If you think 2020 has been hard, imagine 1620 aboard the Mayflower.

Forefathers’ Day was first celebrated on December 22, 1769 to commemorate the landing of the Pilgrims in Plymouth, Massachusetts on December 21, 1620, according to Wikipedia.

While this will be the 400th anniversary of the event, www.NationalDayCalendar.com says that “Two noted celebrations occurred 100 years apart. The first in 1820 when the Pilgrim Society held its first celebration at First Parish Church. Daniel Webster spoke movingly about the pilgrims. It was Webster’s moving speech that put Plymouth Rock into the patriotic spotlight. On Forefathers’ Day that year, he made it a landmark like had never been before.

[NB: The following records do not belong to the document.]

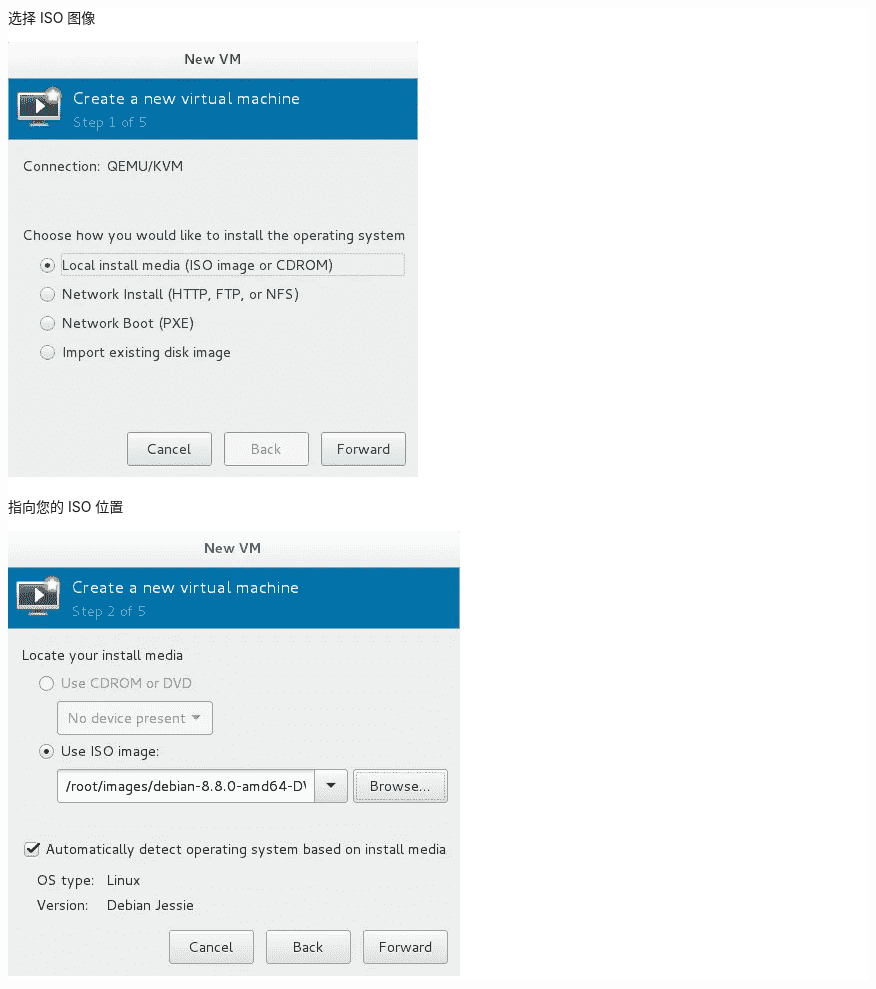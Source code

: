 选择 ISO 图像

![](img/4f64579520fc759518cf41392b38b895.png)

指向您的 ISO 位置

![](img/a89b3857c4a3559f4876849612523345.png)
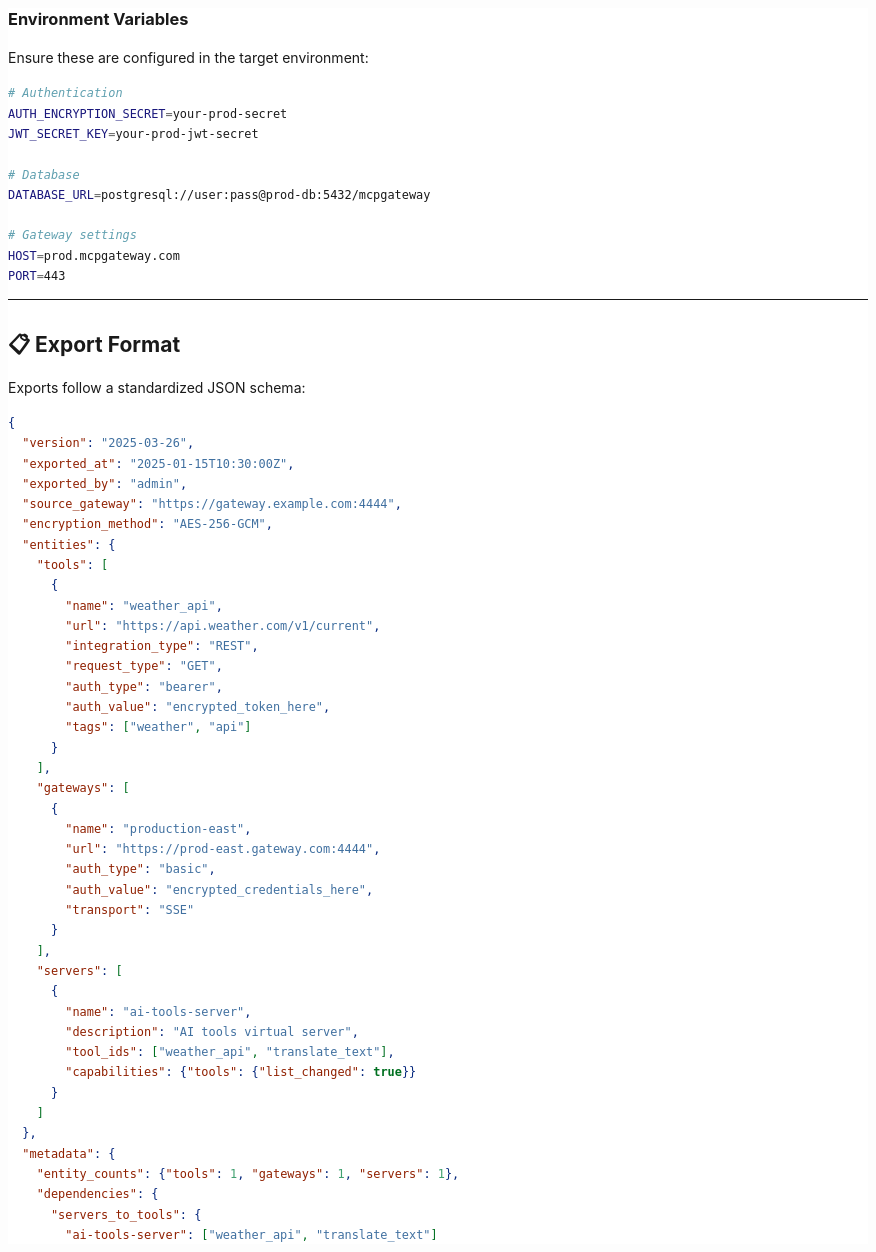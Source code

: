 ### Environment Variables

Ensure these are configured in the target environment:

```bash
# Authentication
AUTH_ENCRYPTION_SECRET=your-prod-secret
JWT_SECRET_KEY=your-prod-jwt-secret

# Database
DATABASE_URL=postgresql://user:pass@prod-db:5432/mcpgateway

# Gateway settings
HOST=prod.mcpgateway.com
PORT=443
```

---

## 📋 Export Format

Exports follow a standardized JSON schema:

```json
{
  "version": "2025-03-26",
  "exported_at": "2025-01-15T10:30:00Z",
  "exported_by": "admin",
  "source_gateway": "https://gateway.example.com:4444",
  "encryption_method": "AES-256-GCM",
  "entities": {
    "tools": [
      {
        "name": "weather_api",
        "url": "https://api.weather.com/v1/current",
        "integration_type": "REST",
        "request_type": "GET",
        "auth_type": "bearer",
        "auth_value": "encrypted_token_here",
        "tags": ["weather", "api"]
      }
    ],
    "gateways": [
      {
        "name": "production-east",
        "url": "https://prod-east.gateway.com:4444",
        "auth_type": "basic",
        "auth_value": "encrypted_credentials_here",
        "transport": "SSE"
      }
    ],
    "servers": [
      {
        "name": "ai-tools-server",
        "description": "AI tools virtual server",
        "tool_ids": ["weather_api", "translate_text"],
        "capabilities": {"tools": {"list_changed": true}}
      }
    ]
  },
  "metadata": {
    "entity_counts": {"tools": 1, "gateways": 1, "servers": 1},
    "dependencies": {
      "servers_to_tools": {
        "ai-tools-server": ["weather_api", "translate_text"]
```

“The largest Forefathers’ Day celebration took place in 1920 when President Woodrow Wilson proclaimed the day as Pilgrims’ Day on December 21, reflecting the more accepted conversion to the Gregorian calendar.”

Forefathers’ Day is celebrated all around the U.S.; but is mainly celebrated in Plymouth Massachusetts, where the pilgrims originally landed.

Almost 150 years after the Mayflower landed, the descendants of those aboard the ship formed the Old Colony Club to establish Forefathers Day in hopes to honor their forefathers and founders of our country.